→ **Exercise brief**:
Give the data back exactly. Leave out any images.

→ **Pictures paired with source code**:

- Opening Delimiter -

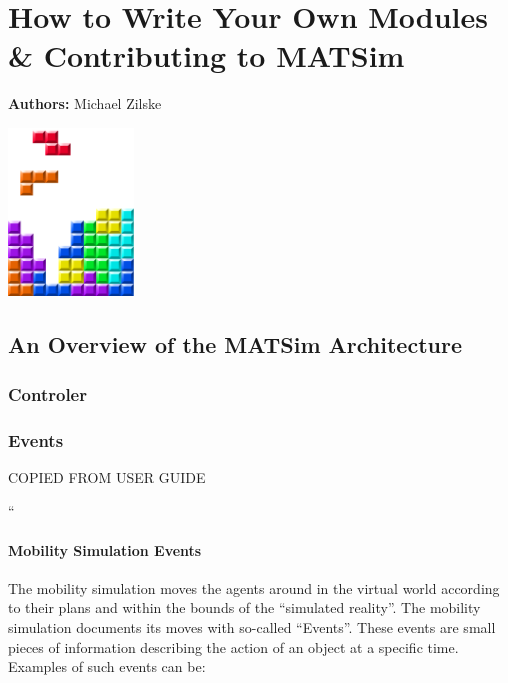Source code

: \chapter{How to Write Your Own Modules \& Contributing to MATSim }
\label{ch:extensionpoints}
\hfill \textbf{Authors:} Michael Zilske

\begin{center} \includegraphics[width=0.25\textwidth, angle=0]{figures/MATSimBook.png} \end{center}

\section{An Overview of the MATSim Architecture}
\subsection{Controler}

\subsection{Events}
\label{sec:events}

COPIED FROM USER GUIDE

``
\subsubsection{Mobility Simulation Events}

The mobility simulation moves the agents around in the virtual world according to their plans and within the bounds of the ``simulated reality''. The mobility simulation documents its moves with so-called ``Events''. These events are small pieces of information describing the action of an object at a specific time. Examples of such events can be:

- Closing Delimiter -

→ **Your response**:
Source code

: \chapter{How to Write Your Own Modules \& Contributing to MATSim }
\label{ch:extensionpoints}
\hfill \textbf{Authors:} Michael Zilske

\begin{center} \includegraphics[width=0.25\textwidth, angle=0]{figures/MATSimBook.png} \end{center}

\section{An Overview of the MATSim Architecture}
\subsection{Controler}

\subsection{Events}
\label{sec:events}

COPIED FROM USER GUIDE

``
\subsubsection{Mobility Simulation Events}

The mobility simulation moves the agents around in the virtual world according to their plans and within the bounds of the ``simulated reality''. The mobility simulation documents its moves with so-called ``Events''. These events are small pieces of information describing the action of an object at a specific time. Examples of such events can be:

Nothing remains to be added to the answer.